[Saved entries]
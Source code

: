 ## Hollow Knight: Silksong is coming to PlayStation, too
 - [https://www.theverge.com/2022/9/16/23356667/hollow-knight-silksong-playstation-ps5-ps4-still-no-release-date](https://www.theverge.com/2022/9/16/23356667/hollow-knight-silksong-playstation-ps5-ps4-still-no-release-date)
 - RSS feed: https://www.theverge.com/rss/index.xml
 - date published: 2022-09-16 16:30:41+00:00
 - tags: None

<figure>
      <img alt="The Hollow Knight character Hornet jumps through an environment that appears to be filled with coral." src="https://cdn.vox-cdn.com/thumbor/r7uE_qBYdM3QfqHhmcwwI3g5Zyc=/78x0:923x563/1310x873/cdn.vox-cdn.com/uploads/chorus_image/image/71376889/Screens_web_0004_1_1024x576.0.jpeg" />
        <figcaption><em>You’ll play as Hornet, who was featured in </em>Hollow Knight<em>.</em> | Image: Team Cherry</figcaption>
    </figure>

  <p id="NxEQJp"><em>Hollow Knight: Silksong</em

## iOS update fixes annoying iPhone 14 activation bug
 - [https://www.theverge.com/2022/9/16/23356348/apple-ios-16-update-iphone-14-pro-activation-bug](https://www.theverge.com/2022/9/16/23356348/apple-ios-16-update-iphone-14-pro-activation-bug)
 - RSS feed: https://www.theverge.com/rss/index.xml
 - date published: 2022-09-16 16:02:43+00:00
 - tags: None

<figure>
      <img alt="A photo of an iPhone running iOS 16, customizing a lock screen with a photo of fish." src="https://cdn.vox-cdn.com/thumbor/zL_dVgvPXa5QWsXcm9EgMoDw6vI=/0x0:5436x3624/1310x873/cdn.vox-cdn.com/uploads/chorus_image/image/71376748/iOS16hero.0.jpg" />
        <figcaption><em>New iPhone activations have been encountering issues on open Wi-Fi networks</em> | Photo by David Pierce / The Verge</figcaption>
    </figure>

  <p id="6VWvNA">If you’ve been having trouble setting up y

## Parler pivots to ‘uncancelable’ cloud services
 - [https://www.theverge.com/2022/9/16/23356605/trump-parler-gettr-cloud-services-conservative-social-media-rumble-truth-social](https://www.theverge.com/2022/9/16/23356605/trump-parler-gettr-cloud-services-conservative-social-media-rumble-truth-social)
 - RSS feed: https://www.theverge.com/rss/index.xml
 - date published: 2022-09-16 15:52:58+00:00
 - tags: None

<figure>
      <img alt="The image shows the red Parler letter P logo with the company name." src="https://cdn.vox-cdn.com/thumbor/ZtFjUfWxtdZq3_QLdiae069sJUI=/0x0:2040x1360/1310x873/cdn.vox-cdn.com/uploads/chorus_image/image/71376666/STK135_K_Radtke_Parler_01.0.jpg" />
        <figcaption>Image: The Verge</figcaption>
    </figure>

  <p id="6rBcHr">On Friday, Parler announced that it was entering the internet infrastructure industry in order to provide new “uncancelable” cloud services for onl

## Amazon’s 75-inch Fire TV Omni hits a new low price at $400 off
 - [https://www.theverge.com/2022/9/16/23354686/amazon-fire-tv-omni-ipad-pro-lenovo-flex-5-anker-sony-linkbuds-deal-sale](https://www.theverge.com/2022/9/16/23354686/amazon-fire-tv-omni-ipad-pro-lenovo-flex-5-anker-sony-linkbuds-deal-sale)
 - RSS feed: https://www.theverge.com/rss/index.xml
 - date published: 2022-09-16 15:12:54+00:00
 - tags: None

[WORK INSTRUCTION]:
The string "figcaption" marks the lines to copy; report each of them from the data above.

[SOLUTION]:
        <figcaption><em>You’ll play as Hornet, who was featured in </em>Hollow Knight<em>.</em> | Image: Team Cherry</figcaption>
        <figcaption><em>New iPhone activations have been encountering issues on open Wi-Fi networks</em> | Photo by David Pierce / The Verge</figcaption>
        <figcaption>Image: The Verge</figcaption>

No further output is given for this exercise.